In this project I made Exploratory Data Analysis, Data Visualisation and lastly Modelling. Fashion Mnist Dataset contains 70000 row in two files. Each example is 28x28 image and associated with 10 labels(targets). After examining the dataset I made data preprocessing for reshaping columns from 784 to (28,28,1) and save the target feature as a seperate vector. In modelling part, with a sequential model with multiple convolution layers with 50 Epochs for training the data. For prediction overfitting and underfitting I adjust Dropout Layers. Overally, model gives 0.9236 accuracy. Furthermore with Data augmentation and/or incresing data size can be helpful for taking better result.
Fashion-MNIST is a dataset of Zalando's article images consisting of a training set of 60,000 examples and a test set of 10,000 examples. Each example is a 28x28 grayscale image, associated with a label from 10 labels.Each image is 28 pixels in height and 28 pixels in width, for a total of 784 pixels in total. Each pixel has a single pixel-value associated with it, indicating the lightness or darkness of that pixel, with higher numbers meaning darker. This pixel-value is an integer between 0 and 255. The training and test data sets have 785 columns. The first column consists of the class labels (see above), and represents the article of clothing. The rest of the columns contain the pixel-values of the associated image.
- To locate a pixel on the image, suppose that we have decomposed x as x = i * 28 + j, where i and j are integers between 0 and 27. The pixel is located on row i and column j of a 28 x 28 matrix.
- For example, pixel31 indicates the pixel that is in the fourth column from the left, and the second row from the top, as in the ascii-diagram below.
- Each row is a separate image.
- Column 1 is the class label.
- Remaining columns are pixel numbers (784 total).
- Each value is the darkness of the pixel (1 to 255).
Each training and test example is assigned to one of the following labels:
- 0 T-shirt/top
- 1 Trouser
- 2 Pullover
- 3 Dress
- 4 Coat
- 5 Sandal
- 6 Shirt
- 7 Sneaker
- 8 Bag
- 9 Ankle boot
Train Dataset Example
Test Dataset Example
Firstly, I checked data, which came two different dataset which are train and test. Later I checked distribution of labels in datasets and I create a list for expressing images for both datasets, moreover I see all the classes(labels) equally distributed. So I dont need to do Oversampling or Undersampling.
For preparing datasets to the model I made data processing which is reshaping columns from (784) to (28,28,1), and for seperate vector I save label feature then process test and train data. After that I split train set into train and validation dataset. Validation set contains %30 of original train dataset and split will be 0.7/0.03. Later this process I controlled distribution of labels in train dataset and validation dataset.
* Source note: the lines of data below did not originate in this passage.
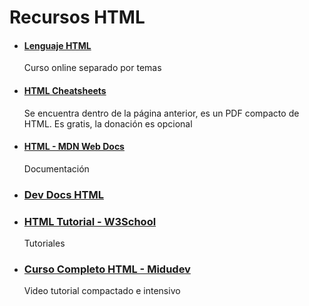 # Recursos HTML

* #### [Lenguaje HTML](https://lenguajehtml.com/html/)
    Curso online separado por temas

* #### [HTML Cheatsheets](https://lenguajehtml.com/html/cheatsheets/)
    Se encuentra dentro de la página anterior, es un PDF compacto de HTML. Es gratis, la donación es opcional

* #### [HTML - MDN Web Docs](https://developer.mozilla.org/es/docs/Web/HTML)
    Documentación

* ### [Dev Docs HTML](https://devdocs.io/html/)

* ### [HTML Tutorial - W3School](https://www.w3schools.com/html/)
    Tutoriales

* ### [Curso Completo HTML - Midudev](https://www.youtube.com/watch?v=3nYLTiY5skU)
    Video tutorial compactado e intensivo

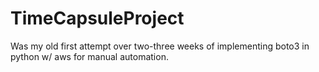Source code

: # TimeCapsuleProject
Was my old first attempt over two-three weeks of implementing boto3 in python w/ aws for manual automation.
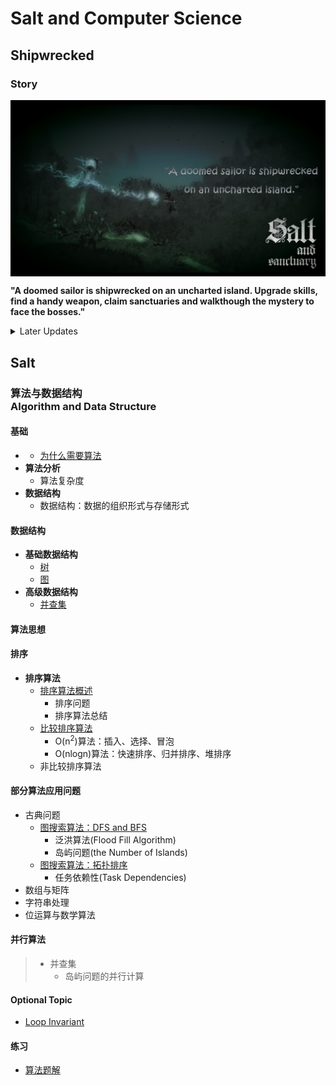 # Salt and Computer Science

## Shipwrecked

### Story

<img src="https://github.com/TBD2021/Salt-and-Computer-Science/blob/main/Algorithms/img/SaltAndSanctuary1.png" width=600px align=center>

**"A doomed sailor is shipwrecked on an uncharted island. Upgrade skills, find a handy weapon, claim sanctuaries and walkthough the mystery to face the bosses."**

<details>
<summary> Later Updates </summary>

  - 同步目录：图
  - 循环不变式
    
</details>

## Salt

### 算法与数据结构<br>Algorithm and Data Structure

#### 基础

-
  - [为什么需要算法](Algorithms/基础/为什么需要算法.md)
- **算法分析**
  - 算法复杂度
- **数据结构**
  - 数据结构：数据的组织形式与存储形式
    
#### 数据结构

- **基础数据结构**
  - [树](Algorithms/数据结构/Tree.md)
  - [图](Algorithms/数据结构/Graph.md)    
- **高级数据结构**
  - [并查集](Algorithms/数据结构/DisjointSet.md)

#### 算法思想

#### 排序

- **排序算法**
  - [排序算法概述](Algorithms/排序/排序算法概述.md)
    - 排序问题
    - 排序算法总结
  - [比较排序算法](Algorithms/排序/比较排序算法.md)
    - O(n<sup>2</sup>)算法：插入、选择、冒泡
    - O(nlogn)算法：快速排序、归并排序、堆排序
  - 非比较排序算法
    
#### 部分算法应用问题

- 古典问题
  - [图搜索算法：DFS and BFS](Algorithms/InClassicProblems/图搜索算法：DFS&BFS.md)
    - 泛洪算法(Flood Fill Algorithm)
    - 岛屿问题(the Number of Islands)
  - [图搜索算法：拓扑排序](Algorithms/InClassicProblems/图搜索算法：拓扑排序.md)
    - 任务依赖性(Task Dependencies)
- 数组与矩阵
- 字符串处理
- 位运算与数学算法


#### 并行算法

>  - 并查集
>    - 岛屿问题的并行计算 

#### Optional Topic

- [Loop Invariant](https://www.cs.miami.edu/home/burt/learning/Math120.1/Notes/LoopInvar.html) 

#### 练习

- [算法题解](Algorithms/算法题解.md)


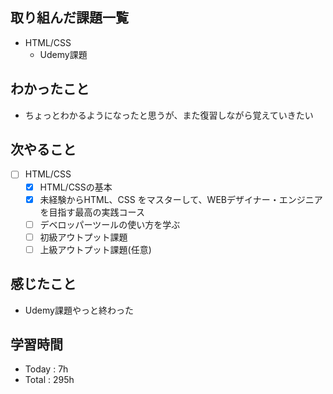 ## 取り組んだ課題一覧
- HTML/CSS
  - Udemy課題
## わかったこと
- ちょっとわかるようになったと思うが、また復習しながら覚えていきたい
## 次やること
- [ ] HTML/CSS
  - [x] HTML/CSSの基本
  - [x] 未経験からHTML、CSS をマスターして、WEBデザイナー・エンジニアを目指す最高の実践コース
  - [ ] デベロッパーツールの使い方を学ぶ
  - [ ] 初級アウトプット課題
  - [ ] 上級アウトプット課題(任意)
 
## 感じたこと
-  Udemy課題やっと終わった
## 学習時間
- Today : 7h
- Total : 295h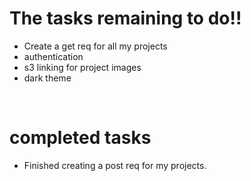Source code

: # The tasks remaining to do!! 

- Create a get req for all my projects
- authentication
- s3 linking for project images
- dark theme


<br>


# completed tasks
- Finished creating a post req for my projects.
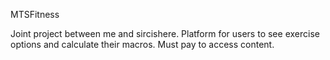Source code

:MTSFitness

Joint project between me and sircishere. Platform for users to see exercise options and calculate their macros. Must pay to access content. 

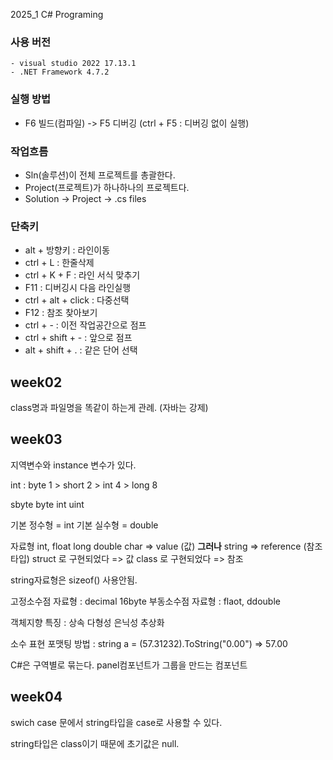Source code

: 2025_1 C# Programing 

### 사용 버전
    - visual studio 2022 17.13.1
    - .NET Framework 4.7.2

### 실행 방법 
- F6 빌드(컴파일) -> F5 디버깅 (ctrl + F5 : 디버깅 없이 실행)

### 작업흐름
- Sln(솔루션)이 전체 프로젝트를 총괄한다.
- Project(프로젝트)가 하나하나의 프로젝트다.
- Solution -> Project -> .cs files

### 단축키
- alt + 방향키 : 라인이동
- ctrl + L : 한줄삭제
- ctrl + K + F : 라인 서식 맞추기
- F11 : 디버깅시 다음 라인실행
- ctrl + alt + click : 다중선택
- F12 : 참조 찾아보기
- ctrl + - : 이전 작업공간으로 점프
- ctrl + shift + - : 앞으로 점프
- alt + shift + . : 같은 단어 선택

week02
---
class명과 파일명을 똑같이 하는게 관례. (자바는 강제)

week03
---
지역변수와 instance 변수가 있다.

int : byte 1 > short 2 > int 4 > long 8

sbyte byte int uint 

기본 정수형 = int
기본 실수형 = double

자료형 int, float long double char => value (값) **그러나** string => reference (참조타입)
struct 로 구현되었다 => 값
class 로 구현되었다 => 참조

string자료형은 sizeof() 사용안됨.

고정소수점 자료형 : decimal 16byte
부동소수점 자료형 : flaot, ddouble

객체지향 특징 : 상속 다형성 은닉성 추상화

소수 표현 포맷팅 방법 : string a = (57.31232).ToString("0.00") => 57.00


C#은 구역별로 묶는다.
panel컴포넌트가 그룹을 만드는 컴포넌트

week04
---
swich case 문에서 string타입을 case로 사용할 수 있다.

string타입은 class이기 때문에 초기값은 null.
Number of Items in Each Class in Dataset
Number of Items in Each Class in Validation Dataset
I used Sequential model. The sequential model is appropriate for a plain stack of layers where each layer has exactly one input tensor and one output tensor. Then I add Conv2D layer, MaxPooling2D, Flatten and Dense. For each layer I used these parameters.
1.Conv2D
- filters = 32
- kernel_size = (3,3)
- activation function = relu
- kernel_initializer = normal
- input_shape = (28,28,1)
2.MaxPooling2D
- pool_size = (2,2)
3.Conv2D
- filters = 64
- kernel_size = (3,3)
- activation function = relu
4.Flatten
A flatten operation on a tensor reshapes the tensor to have the shape that is equal to the number of elements contained in tensor non including the batch dimension and doesnt need any parameters.
5.Dense
In first Dense Layer,
- units = 128
- activation function = relu
In second Dense Layer,
- units = 10
- activation function = softmax
Finally I am compiling model according these parameters,
- loss = categorical cross entrophy
- optimizer = adam
- metrics = accuracy
As a result, my model gives overally good results.
Accuracy of the Model
Loss of the Model
Test Loss is 0.2166
Test Accuracy is 0.9236
Classification Report
Correctly Predicted Items
Falsely Predicted Items
The Best accuracy is for Trousers(Class 1), Sandals(Class 5) with 0.99 and worst accuracy is Shirt(Class 6) with 0.78.
The Best recall is for Trousers(Class 1), with 0.99 and worst recall is Shirt(Class 6) with 0.79
The Best F-1 Score is for Trousers(Class 1) with 0.99 and worst F-1 Score is Shirt(Class 6) with 0.78
For better results, data augmentation can be implemented or data size can be expandable.